Side note: The callback in this case is a C# Delegate, but we're working with F# here. We can easily convert an F# function to a delegate simply by calling the constructor of the delegate type. In this particular case, the delegate type is IsUserHandleOwnerOfCredentialIdAsync and we can construct it as follows let callback = IsUserHandleOwnerOfCredentialIdAsync(fun params -> returnValue) where the parameters and return value types have to match the delegate signature.
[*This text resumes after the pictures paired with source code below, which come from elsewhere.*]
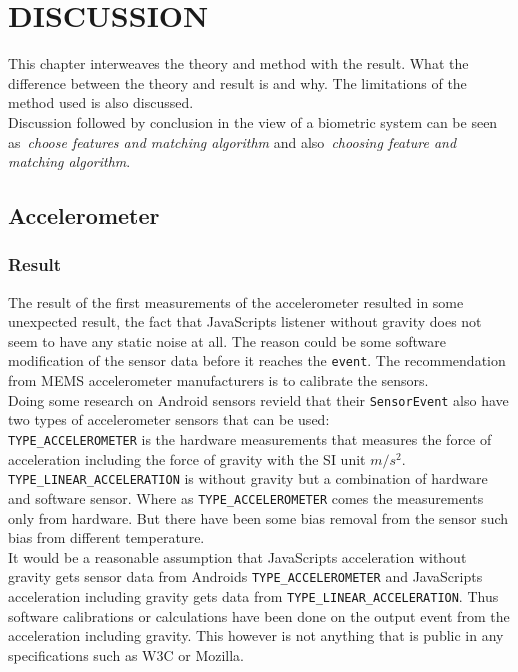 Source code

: \chapter{DISCUSSION}\label{cha:discussion}
This chapter interweaves the theory and method with the result. What the difference between the theory and result is and why. The limitations of the method used is also discussed. \\
Discussion followed by conclusion in the view of a biometric system can be seen as~\textit{choose features and matching algorithm} and also~\textit{choosing feature and matching algorithm}.

\section{Accelerometer}
\subsection{Result}
The result of the first measurements of the accelerometer resulted in some unexpected result, the fact that JavaScripts listener without gravity does not seem to have any static noise at all. The reason could be some software modification of the sensor data before it reaches the \texttt{event}. The recommendation from MEMS accelerometer manufacturers is to calibrate the sensors.~\cite[]{acc:kionixerr}\\ 
Doing some research on Android sensors revield that their \texttt{SensorEvent} also have two types of accelerometer sensors that can be used: \\
\texttt{TYPE\_ACCELEROMETER} is the hardware measurements that measures the force of acceleration including the force of gravity with the SI unit $m/s^2$. \\
\texttt{TYPE\_LINEAR\_ACCELERATION} is without gravity but a combination of hardware and software sensor. Where as \texttt{TYPE\_ACCELEROMETER} comes the measurements only from hardware. But there have been some bias removal from the sensor such bias from different temperature. \cite[]{android:sensorEvent}\\
It would be a reasonable assumption that JavaScripts acceleration without gravity gets sensor data from Androids \texttt{TYPE\_ACCELEROMETER} and JavaScripts acceleration including gravity gets data from \texttt{TYPE\_LINEAR\_ACCELERATION}. Thus software calibrations or calculations have been done on the output event from the acceleration including gravity. This however is not anything that is public in any specifications such as W3C or Mozilla.~\cite[]{sensor:W3Cspec}~\cite[]{sensor:accIncludingGravity}\\ 
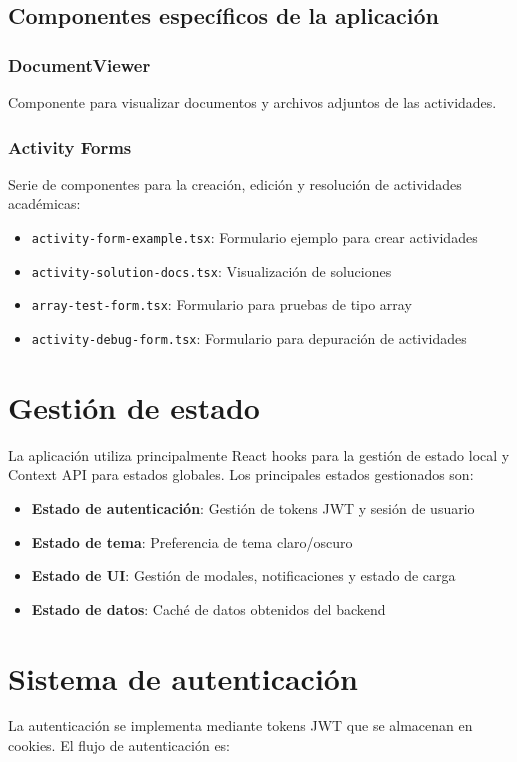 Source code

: \documentclass[12pt,a4paper]{report}
\begin{document}
\subsection{Componentes específicos de la aplicación}
\subsubsection{DocumentViewer}
Componente para visualizar documentos y archivos adjuntos de las actividades.

\subsubsection{Activity Forms}
Serie de componentes para la creación, edición y resolución de actividades académicas:
\begin{itemize}
    \item \texttt{activity-form-example.tsx}: Formulario ejemplo para crear actividades
    \item \texttt{activity-solution-docs.tsx}: Visualización de soluciones
    \item \texttt{array-test-form.tsx}: Formulario para pruebas de tipo array
    \item \texttt{activity-debug-form.tsx}: Formulario para depuración de actividades
\end{itemize}

\section{Gestión de estado}
La aplicación utiliza principalmente React hooks para la gestión de estado local y Context API para estados globales. Los principales estados gestionados son:

\begin{itemize}
    \item \textbf{Estado de autenticación}: Gestión de tokens JWT y sesión de usuario
    \item \textbf{Estado de tema}: Preferencia de tema claro/oscuro
    \item \textbf{Estado de UI}: Gestión de modales, notificaciones y estado de carga
    \item \textbf{Estado de datos}: Caché de datos obtenidos del backend
\end{itemize}

\section{Sistema de autenticación}
La autenticación se implementa mediante tokens JWT que se almacenan en cookies. El flujo de autenticación es:
\end{document}
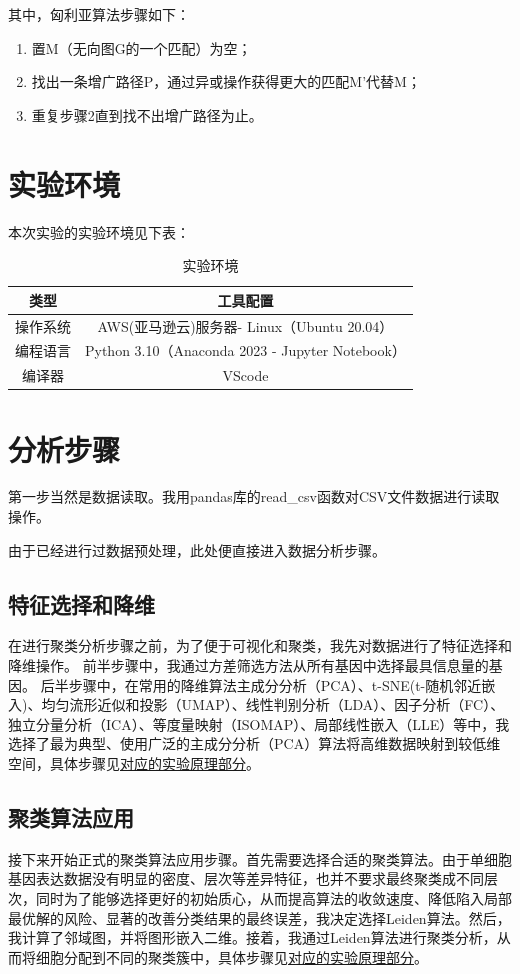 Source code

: \documentclass {article}
\begin{document}
	其中，匈利亚算法步骤如下：
	\begin{enumerate}
		\item 置M（无向图G的一个匹配）为空；
		\item 找出一条增广路径P，通过异或操作获得更大的匹配M'代替M；
		\item 重复步骤2直到找不出增广路径为止。
	\end{enumerate}
	
	\section{实验环境}
	本次实验的实验环境见下表：
	\begin{table}[H]
		\caption{实验环境}
		\centering
		\begin{tabular}{cc}
			\hline
			类型 & 工具配置 \\ \hline
			操作系统 & AWS(亚马逊云)服务器- Linux（Ubuntu 20.04）  \\
			编程语言 & Python 3.10（Anaconda 2023 - Jupyter Notebook） \\ 
			编译器  & VScode                                      \\ \hline
		\end{tabular}
	\end{table}
	
	\section{分析步骤}
	第一步当然是数据读取。我用pandas库的read\_csv函数对CSV文件数据进行读取操作。
	
	由于已经进行过数据预处理，此处便直接进入数据分析步骤。
	
	\subsection{特征选择和降维}
	在进行聚类分析步骤之前，为了便于可视化和聚类，我先对数据进行了特征选择和降维操作。
	前半步骤中，我通过方差筛选方法从所有基因中选择最具信息量的基因。
	后半步骤中，在常用的降维算法主成分分析（PCA）、t-SNE(t-随机邻近嵌入)、均匀流形近似和投影（UMAP）、线性判别分析（LDA）、因子分析（FC）、独立分量分析（ICA）、等度量映射（ISOMAP）、局部线性嵌入（LLE）等中，我选择了最为典型、使用广泛的主成分分析（PCA）算法将高维数据映射到较低维空间，具体步骤见\hyperref[PCA算法原理]{对应的实验原理部分}。
	
	\subsection{聚类算法应用}
	接下来开始正式的聚类算法应用步骤。首先需要选择合适的聚类算法。由于单细胞基因表达数据没有明显的密度、层次等差异特征，也并不要求最终聚类成不同层次，同时为了能够选择更好的初始质心，从而提高算法的收敛速度、降低陷入局部最优解的风险、显著的改善分类结果的最终误差，我决定选择Leiden算法。然后，我计算了邻域图，并将图形嵌入二维。接着，我通过Leiden算法进行聚类分析，从而将细胞分配到不同的聚类簇中，具体步骤见\hyperref[Leiden算法原理]{对应的实验原理部分}。
	
\end{document}
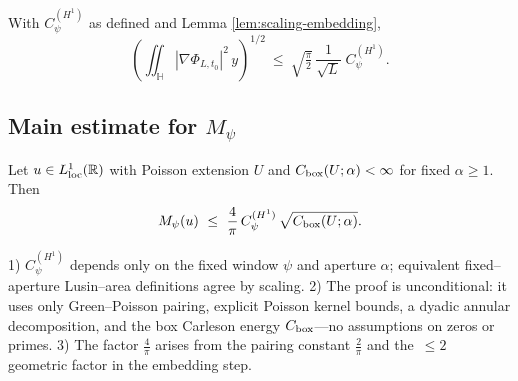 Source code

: \begin{lemma}\label{lem:windowH1-embedding}
With $C_\psi^{(H^1)}$ as defined and Lemma \ref{lem:scaling-embedding},
\[
\left(\iint_{\mathbb{H}} |\nabla \Phi_{L,t_0}|^2\,y\right)^{1/2}\ \le\ \sqrt{\tfrac{\pi}{2}}\,\frac{1}{\sqrt{L}}\;C_\psi^{(H^1)}.
\]
\end{lemma}

\subsection*{Main estimate for $M_\psi$}

\begin{theorem}\label{thm:Mpsi-embedding}
Let $u\in L^1_{\rm loc}(\mathbb{R})$ with Poisson extension $U$ and $C_{\rm box}(U;\alpha)<\infty$ for fixed $\alpha\ge1$. Then
\[
M_\psi(u)\ \le\ \frac{4}{\pi}\,C_\psi^{(H^1)}\,\sqrt{C_{\rm box}(U;\alpha)}.
\]
\end{theorem}

\begin{remark}
1) $C_\psi^{(H^1)}$ depends only on the fixed window $\psi$ and aperture $\alpha$; equivalent fixed–aperture Lusin–area definitions agree by scaling.  
2) The proof is unconditional: it uses only Green–Poisson pairing, explicit Poisson kernel bounds, a dyadic annular decomposition, and the box Carleson energy $C_{\rm box}$—no assumptions on zeros or primes.  
3) The factor $\tfrac{4}{\pi}$ arises from the pairing constant $\tfrac{2}{\pi}$ and the $\,\le 2\,$ geometric factor in the embedding step.
\end{remark}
Finally, we can once again make use of the AuthService to sign the user in and store it in a session cookie: do! authService.SignIn(id, username) where the id in this case is fetched from the fake database. At this point, we can now redirect to user to wherever they came from or return whatever response we'd like to give them access to any areas of the site that require authentication.
Final thoughts
As mentioned previously, I personally felt that this implementation was actually the simplest. However, there's still a few missing pieces. You still need to implement things like email verification to ensure that there's a human on the other side, and account recovery mechanisms as well. There's probably a few other things I'm forgetting at the moment as well.
That being said, considering the ease of implementation, and after playing around with passkeys a bit, I felt that as even as a user, signing up and logging in felt much easier and faster using passkeys than traditional username password combinations. I'm definitely looking forward to more sites adopting passkeys.